A Walk Through a Landscape of Tents
While traversing al-Wehda Street in Gaza City, tents lined both sides of the road. No sounds of conversation came from inside them, merely the din of rain pouring down and the moan of the wind. As I hurried on, attempting to avoid the rain, I switched on my mobile phone's torch to light my way. My thoughts kept returning to those sheltering inside: How are they passing the time now? What are they thinking? How do they feel? A severe chill gripped the air. I pictured children nestled under soaked bedding, parents moving restlessly to keep them warm.

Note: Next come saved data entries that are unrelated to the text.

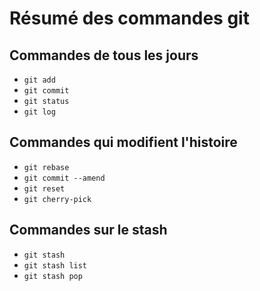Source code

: # Résumé des commandes git

## Commandes de tous les jours

* `git add`
* `git commit`
* `git status`
* `git log`

## Commandes qui modifient l'histoire

* `git rebase`
* `git commit --amend`
* `git reset`
* `git cherry-pick`

## Commandes sur le stash

* `git stash`
* `git stash list`
* `git stash pop`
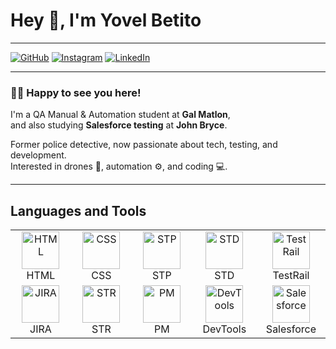 # Hey 👋, I'm Yovel Betito

---

[![GitHub](https://img.shields.io/badge/GITHUB-black?style=for-the-badge&logo=github)](https://github.com/YovelBetito)
[![Instagram](https://img.shields.io/badge/INSTAGRAM-%23E1306C?style=for-the-badge&logo=instagram&logoColor=white)](https://www.instagram.com/yovel_betito/)
[![LinkedIn](https://img.shields.io/badge/LINKEDIN-0077B5?style=for-the-badge&logo=linkedin&logoColor=white)](https://www.linkedin.com/in/yovel-betito-2298722a3/)

---

### 👨‍💻 Happy to see you here!

I'm a QA Manual & Automation student at **Gal Matlon**,  
and also studying **Salesforce testing** at **John Bryce**.

Former police detective, now passionate about tech, testing, and development.  
Interested in drones 🚁, automation ⚙️, and coding 💻.

---
<h2>Languages and Tools</h2>

<div align="center">
  <table>
    <tr>
      <td align="center" width="120">
        <img src="https://cdn.jsdelivr.net/gh/devicons/devicon/icons/html5/html5-original.svg" height="60" alt="HTML" /><br/>HTML
      </td>
      <td align="center" width="120">
        <img src="https://cdn.jsdelivr.net/gh/devicons/devicon/icons/css3/css3-original.svg" height="60" alt="CSS" /><br/>CSS
      </td>
      <td align="center" width="120">
        <img src="https://cdn-icons-png.flaticon.com/128/11325/11325385.png" height="60" alt="STP" /><br/>STP
      </td>
      <td align="center" width="120">
        <img src="https://cdn-icons-png.flaticon.com/128/1055/1055687.png" height="60" alt="STD" /><br/>STD
      </td>
      <td align="center" width="120">
        <img src=""https://i.postimg.cc/bvHCkcbw/download.png" height="60" alt="TestRail" /><br/>TestRail
      </td>
    </tr>
    <tr>
      <td align="center" width="120">
        <img src="https://cdn.jsdelivr.net/gh/devicons/devicon/icons/jira/jira-original.svg" height="60" alt="JIRA" /><br/>JIRA
      </td>
      <td align="center" width="120">
        <img src="https://cdn-icons-png.flaticon.com/128/857/857681.png" height="60" alt="STR" /><br/>STR
      </td>
      <td align="center" width="120">
        <img src="https://cdn-icons-png.flaticon.com/128/3039/3039381.png" height="60" alt="PM" /><br/>PM
      </td>
      <td align="center" width="120">
        <img src="https://upload.wikimedia.org/wikipedia/commons/3/38/Chrome_DevTools_Logo.png" height="60" alt="DevTools" /><br/>DevTools
      </td>
      <td align="center" width="120">
        <img src="https://cdn.worldvectorlogo.com/logos/salesforce-2.svg" height="60" alt="Salesforce" /><br/>Salesforce
      </td>
    </tr>
  </table>
</div>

When I opened the door to my apartment, the cold metal served as a understated yet stark reminder of the suffering faced across Gaza in these brutal winter climate. I stepped inside my apartment and was overwhelmed by the guilt of enjoying a dry home when so many were exposed to the storm.
The Darkness Escalates
During the darkest hours, the storm reached its peak. Outside, makeshift covers on damaged glass billowed and tore, while tin roofing ripped free and fell with a clatter. Cutting through the chaos came the sharp, panicked screams of children, cutting through the darkness. I felt utterly powerless.
Over the past two weeks, the rain has been unending. Freezing, pouring, and carried by strong winds, it has drenched shelters, inundated temporary settlements and turned open ground into mud. In other places, this might be called “bad weather”. In Gaza, it is endured in a state of exposure and abandonment.
Al-Arba’iniya
Residents refer to this time of year as al-Arba’iniya; the most bitter forty days of winter, starting from late December and lasting until the end of January. It is the definite start of winter, the moment when the season reveals its full force. Typically, it is faced with preparation and shelter. Currently, Gaza has neither. The chill penetrates through homes, streets are empty and people merely survive.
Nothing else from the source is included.